Andreas Adolf: "Und hier sehen wir jetzt dieses Gebäude, das über den größten Leerstand verfügt und das von der Strategie her als Nächstes zum Abriss vorgesehen war. Die letzten beiden Eingänge sind jetzt an den Ilmkreis vermietet worden, um diese Flüchtlingsproblematik einigermaßen zu beherrschen."
Ganz neue Möglichkeiten
Was Andreas Adolf anspricht, könnte die ostdeutsche Wohnungswirtschaft nachhaltig verändern: Häuser, die zum Abriss vorgesehen waren, weil die Mieter wegzogen und wegstarben, erscheinen plötzlich wieder vermietbar: an Flüchtlinge. 30.000 kommen in diesem Jahr. In Thüringen stehen Zehntausende Wohnungen leer.
Optimisten sehen dadurch ganz neue Möglichkeiten – für die Wohnungsunternehmen und für die Flüchtlingsunterbringung. Politiker wie Roberto Kobelt, Landtagsabgeordneter der Grünen in Thüringen, sehen nun neue Chancen. Kobelt fordert: Der Abriss von leerstehenden Häusern müsse sofort gestoppt werden.
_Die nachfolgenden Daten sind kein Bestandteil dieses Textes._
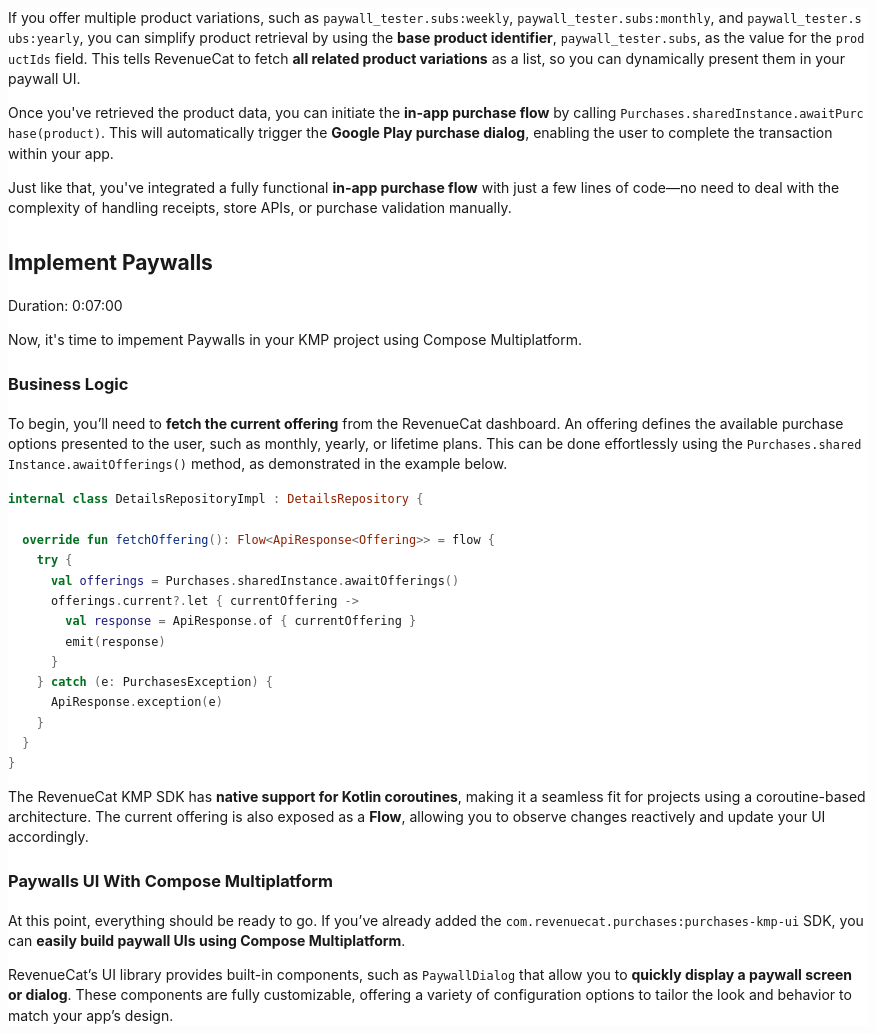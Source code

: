 If you offer multiple product variations, such as `paywall_tester.subs:weekly`, `paywall_tester.subs:monthly`, and `paywall_tester.subs:yearly`, you can simplify product retrieval by using the **base product identifier**, `paywall_tester.subs`, as the value for the `productIds` field. This tells RevenueCat to fetch **all related product variations** as a list, so you can dynamically present them in your paywall UI.

Once you've retrieved the product data, you can initiate the **in-app purchase flow** by calling `Purchases.sharedInstance.awaitPurchase(product)`. This will automatically trigger the **Google Play purchase dialog**, enabling the user to complete the transaction within your app.

Just like that, you've integrated a fully functional **in-app purchase flow** with just a few lines of code—no need to deal with the complexity of handling receipts, store APIs, or purchase validation manually.

## Implement Paywalls
Duration: 0:07:00

Now, it's time to impement Paywalls in your KMP project using Compose Multiplatform.

### Business Logic

To begin, you’ll need to **fetch the current offering** from the RevenueCat dashboard. An offering defines the available purchase options presented to the user, such as monthly, yearly, or lifetime plans. This can be done effortlessly using the `Purchases.sharedInstance.awaitOfferings()` method, as demonstrated in the example below.

```kotlin
internal class DetailsRepositoryImpl : DetailsRepository {

  override fun fetchOffering(): Flow<ApiResponse<Offering>> = flow {
    try {
      val offerings = Purchases.sharedInstance.awaitOfferings()
      offerings.current?.let { currentOffering ->
        val response = ApiResponse.of { currentOffering }
        emit(response)
      }
    } catch (e: PurchasesException) {
      ApiResponse.exception(e)
    }
  }
}
```

The RevenueCat KMP SDK has **native support for Kotlin coroutines**, making it a seamless fit for projects using a coroutine-based architecture. The current offering is also exposed as a **Flow**, allowing you to observe changes reactively and update your UI accordingly.

### Paywalls UI With Compose Multiplatform

At this point, everything should be ready to go. If you’ve already added the `com.revenuecat.purchases:purchases-kmp-ui` SDK, you can **easily build paywall UIs using Compose Multiplatform**.

RevenueCat’s UI library provides built-in components, such as `PaywallDialog` that allow you to **quickly display a paywall screen or dialog**. These components are fully customizable, offering a variety of configuration options to tailor the look and behavior to match your app’s design.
Roberto Kobelt: "Ja, das ist richtig. Weil: Wir haben eine andere Situation. Zum einen ist der demographische Wandel, der vorhergesehen wurde in Thüringen nicht ganz so stark wie er prognostiziert wurde, und Unterbringungsmöglichkeiten für Flüchtlinge. Und dort sagen wir ganz klar: Bevor wir wieder neu bauen müssen, was teurer ist, wollen wir ein Abrissmoratorium für mindestens ein Jahr, dass Abrisse gestoppt werden in diesen Regionen."
Ob er den Antrag im Landtag durchbekommt, ist noch nicht klar. Aber die Thüringer Wohnungsunternehmen sind aufgeschreckt. Sie wollen keine pauschale Regelung, stattdessen Investitionen des Landes in bezahlbaren Wohnraum für Flüchtlinge und Deutsche, angemessene soziale Betreuung für die Flüchtlinge und vor allem deren dezentrale Unterbringung. Nun könnte man den Verteilungsschlüssel ändern: Anerkannte Flüchtlinge sollten sich da niederlassen, wo Wohnungen leer stehen, etwa im Norden oder Osten Thüringens, an der Peripherie.
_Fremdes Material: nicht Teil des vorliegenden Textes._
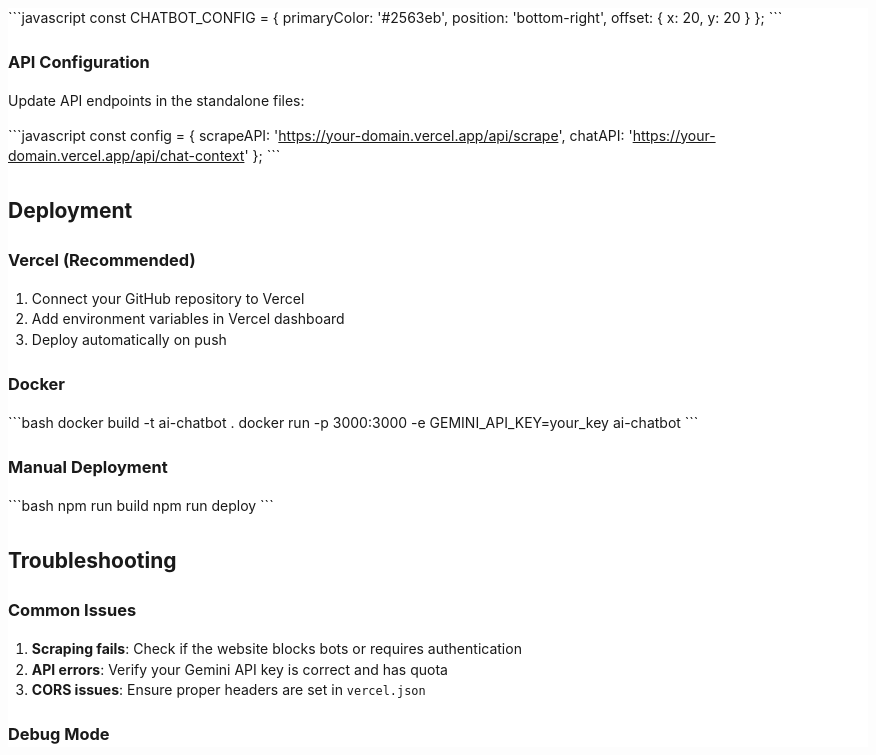 \`\`\`javascript
const CHATBOT_CONFIG = {
  primaryColor: '#2563eb',
  position: 'bottom-right',
  offset: { x: 20, y: 20 }
};
\`\`\`

### API Configuration

Update API endpoints in the standalone files:

\`\`\`javascript
const config = {
  scrapeAPI: 'https://your-domain.vercel.app/api/scrape',
  chatAPI: 'https://your-domain.vercel.app/api/chat-context'
};
\`\`\`

## Deployment

### Vercel (Recommended)

1. Connect your GitHub repository to Vercel
2. Add environment variables in Vercel dashboard
3. Deploy automatically on push

### Docker

\`\`\`bash
docker build -t ai-chatbot .
docker run -p 3000:3000 -e GEMINI_API_KEY=your_key ai-chatbot
\`\`\`

### Manual Deployment

\`\`\`bash
npm run build
npm run deploy
\`\`\`

## Troubleshooting

### Common Issues

1. **Scraping fails**: Check if the website blocks bots or requires authentication
2. **API errors**: Verify your Gemini API key is correct and has quota
3. **CORS issues**: Ensure proper headers are set in `vercel.json`

### Debug Mode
Eleonore Mühlbauer beschäftigt sich für die SPD-Fraktion im Landtag mit der Frage und widerspricht der Moratoriums-Idee der Grünen vehement:
"Man könnte den Verteilungsschlüssel ändern; damit funktioniert das allerdings nicht. Das heißt: Die Flüchtlinge wollen arbeiten. Dort wo wenig Menschen sind, haben wir wenig Arbeitsplätze, haben wir wenig Schulen, haben wir wenig Kindergärten, haben wir wenig Sozialbetreuung und haben wir Kommunen mit einer geringen Leistungsfähigkeit. All dieses sind Probleme, die diese Aufgaben, die mit den Flüchtlingen und der Integration von Flüchtlingen auf uns zukommen, nicht bewältigen können."
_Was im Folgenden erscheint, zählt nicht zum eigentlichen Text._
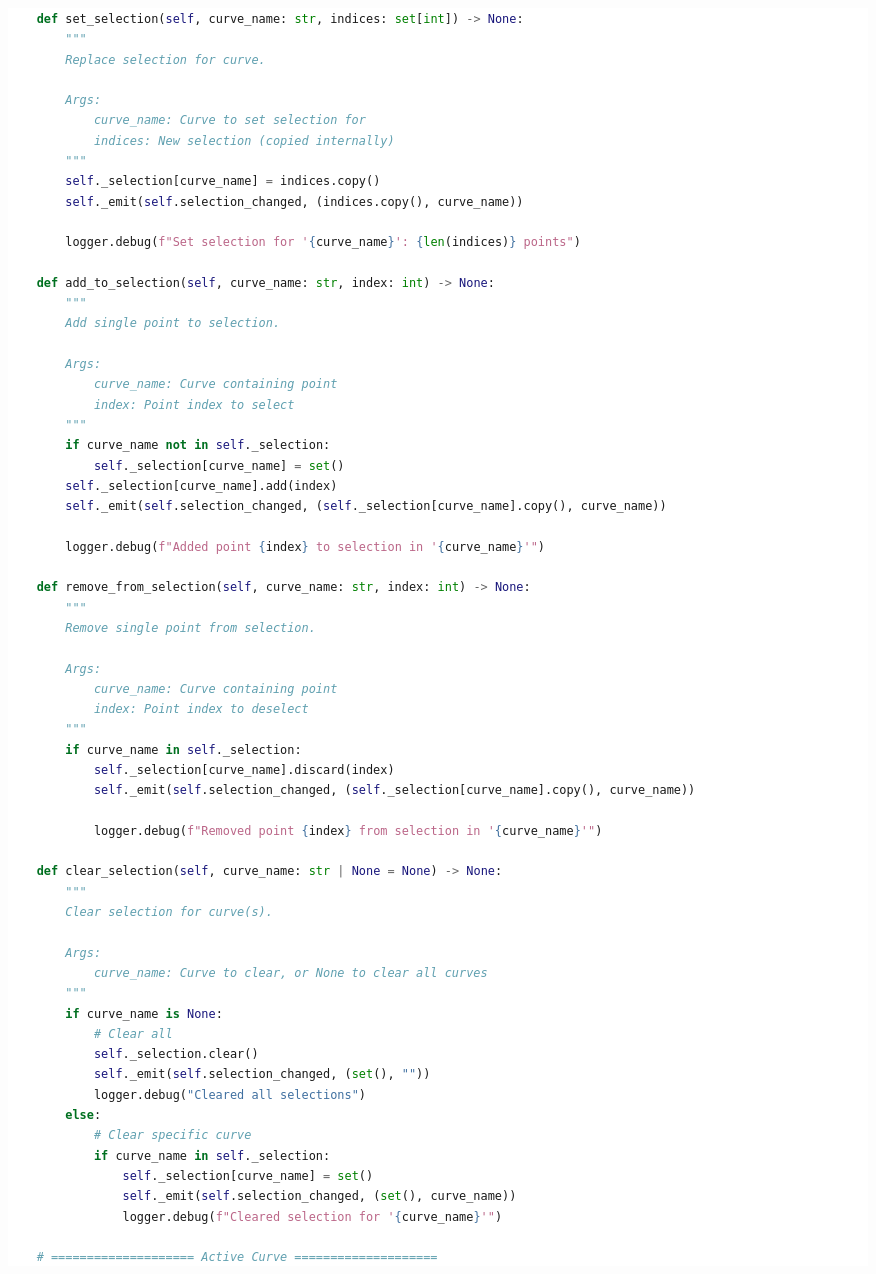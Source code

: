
 ```python
    def set_selection(self, curve_name: str, indices: set[int]) -> None:
        """
        Replace selection for curve.

        Args:
            curve_name: Curve to set selection for
            indices: New selection (copied internally)
        """
        self._selection[curve_name] = indices.copy()
        self._emit(self.selection_changed, (indices.copy(), curve_name))

        logger.debug(f"Set selection for '{curve_name}': {len(indices)} points")

    def add_to_selection(self, curve_name: str, index: int) -> None:
        """
        Add single point to selection.

        Args:
            curve_name: Curve containing point
            index: Point index to select
        """
        if curve_name not in self._selection:
            self._selection[curve_name] = set()
        self._selection[curve_name].add(index)
        self._emit(self.selection_changed, (self._selection[curve_name].copy(), curve_name))

        logger.debug(f"Added point {index} to selection in '{curve_name}'")

    def remove_from_selection(self, curve_name: str, index: int) -> None:
        """
        Remove single point from selection.

        Args:
            curve_name: Curve containing point
            index: Point index to deselect
        """
        if curve_name in self._selection:
            self._selection[curve_name].discard(index)
            self._emit(self.selection_changed, (self._selection[curve_name].copy(), curve_name))

            logger.debug(f"Removed point {index} from selection in '{curve_name}'")

    def clear_selection(self, curve_name: str | None = None) -> None:
        """
        Clear selection for curve(s).

        Args:
            curve_name: Curve to clear, or None to clear all curves
        """
        if curve_name is None:
            # Clear all
            self._selection.clear()
            self._emit(self.selection_changed, (set(), ""))
            logger.debug("Cleared all selections")
        else:
            # Clear specific curve
            if curve_name in self._selection:
                self._selection[curve_name] = set()
                self._emit(self.selection_changed, (set(), curve_name))
                logger.debug(f"Cleared selection for '{curve_name}'")

    # ==================== Active Curve ====================

```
Sanierung deutlich billiger als Neubau
Deshalb plädiert Mühlbauer für eine differenzierte Betrachtung des Leerstandes. Nur an manchen Orten, die zentraler liegen, wäre eine dauerhafte Ansiedlung von Flüchtlingen sinnvoll. Beispielsweise in Arnstadt. Allein 300 Wohnungen der Wohnungsbaugesellschaft sollen noch saniert werden, 300 stehen vor dem Abriss. Geschäftsführer Andreas Adolf ist unsicher, denn er braucht einen sicheren Planungshorizont.
Andreas Adolf: "Was die Abrissstrategie angeht, traue ich mir momentan überhaupt keine verlässliche Aussage zu."
Prinzipiell hält er ein differenziertes Abrissmoratorium aber für sinnvoll. Die Kosten aber, eine einmal stillgelegte Wohnung wieder in Betrieb zu setzen, sind hoch – aber doch deutlich billiger als Neubau.
Andreas Adolf: "Alleine aus der Tatsache, dass die Elektrozähler ausgebaut worden sind, verlieren die Elektroanlagen ihren Bestandsschutz. Das heißt, von der jeweiligen Hauseinspeisung muss in die Wohnung eine neuen Elektrozuführung gelegt werden; in der Wohnung muss eine neue Unterverteilung installiert werden, und da reden wir über Größenordnungen, Zahlen – die liegen über 7.000 bis 8.000 Euro."
Worauf nun alle warten, sind verbindliche Zahlen für verbindliche Planungen und finanzielle Unterstützung für bezahlbare Mietwohnungen dort, wo sie gebraucht werden.